Founder and chancellor, Landmark University, Omu Aran, Kwara State, Bishop David Oyedepo, has said that what African nations need for sustainable growth and development is a generation of indigenous solutions, particularly in the field of agriculture.
Speaking at the third convocation ceremony of the agric-oriented university on Friday, Bishop Oyedepo said that Africans should not allow Western education to destroy native intelligence that they are divinely endowed with.
The university chancellor, who said that forefathers in Africa started farming, identification of edible plants and crops before the advent of colonialists, added that poverty among blackmen was a product of unused brain and capacity to think solution.

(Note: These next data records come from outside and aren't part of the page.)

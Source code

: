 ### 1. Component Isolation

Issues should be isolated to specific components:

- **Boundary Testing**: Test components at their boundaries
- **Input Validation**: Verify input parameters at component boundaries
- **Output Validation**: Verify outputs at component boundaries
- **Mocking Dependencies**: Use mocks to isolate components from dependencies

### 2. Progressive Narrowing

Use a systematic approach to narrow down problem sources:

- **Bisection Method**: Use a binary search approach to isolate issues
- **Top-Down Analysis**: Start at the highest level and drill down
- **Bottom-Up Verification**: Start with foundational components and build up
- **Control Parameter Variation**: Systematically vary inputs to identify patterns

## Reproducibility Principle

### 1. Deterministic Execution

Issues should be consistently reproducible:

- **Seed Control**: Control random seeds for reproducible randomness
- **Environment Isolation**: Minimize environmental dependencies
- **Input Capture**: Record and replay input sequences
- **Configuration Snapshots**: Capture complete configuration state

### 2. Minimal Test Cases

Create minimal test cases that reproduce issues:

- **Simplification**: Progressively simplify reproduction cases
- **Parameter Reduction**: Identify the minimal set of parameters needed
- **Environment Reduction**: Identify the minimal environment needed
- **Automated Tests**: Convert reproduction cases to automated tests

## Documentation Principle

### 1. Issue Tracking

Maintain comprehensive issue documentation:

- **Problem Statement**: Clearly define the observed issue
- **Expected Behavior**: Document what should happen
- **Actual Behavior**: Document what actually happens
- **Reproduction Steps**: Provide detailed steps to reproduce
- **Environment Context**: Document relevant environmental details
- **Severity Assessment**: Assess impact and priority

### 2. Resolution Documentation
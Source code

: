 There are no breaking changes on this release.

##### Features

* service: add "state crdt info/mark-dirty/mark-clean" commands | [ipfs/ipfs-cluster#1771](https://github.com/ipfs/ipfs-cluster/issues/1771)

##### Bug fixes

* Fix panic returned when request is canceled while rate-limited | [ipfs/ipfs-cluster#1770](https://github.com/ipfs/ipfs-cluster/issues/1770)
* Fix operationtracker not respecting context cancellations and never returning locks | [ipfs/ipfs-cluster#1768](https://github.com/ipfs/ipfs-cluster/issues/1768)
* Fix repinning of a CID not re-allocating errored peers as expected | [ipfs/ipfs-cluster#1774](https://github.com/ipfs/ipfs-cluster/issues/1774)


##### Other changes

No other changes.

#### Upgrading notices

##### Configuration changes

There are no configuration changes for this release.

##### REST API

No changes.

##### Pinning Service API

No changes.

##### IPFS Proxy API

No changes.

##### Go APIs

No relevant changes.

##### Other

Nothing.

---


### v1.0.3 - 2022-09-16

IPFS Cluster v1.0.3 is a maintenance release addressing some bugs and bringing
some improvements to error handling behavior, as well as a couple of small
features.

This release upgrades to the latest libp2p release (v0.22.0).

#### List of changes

A total number of 51 graduates bagged First Class grade, 233 had second class upper grade, 229 secured second class lower grade, while 19 were in Third Class division out of a grand total of 532 graduating students in the third convocation ceremony.
In his keynote address at the ceremony, the pioneer vice chancellor, Michael Okpara (Federal) University of Agriculture, Umudike, Professor Placid Njoku, said that the Federal Government, through Ministry of Education, should direct the National Universities Commission (NUC), the National Board for Technical Education (NBTE) and the National Commission for Colleges of Education (NCCE) to “totally revise their curriculum for the agriculture discipline to formally integrate entrepreneurship, approve agripreneurship as a full degree/diploma/NCE programme in all faculties, colleges and universities of agriculture, and approve a mandatory agripreneurship immersion period for all students of agriculture.”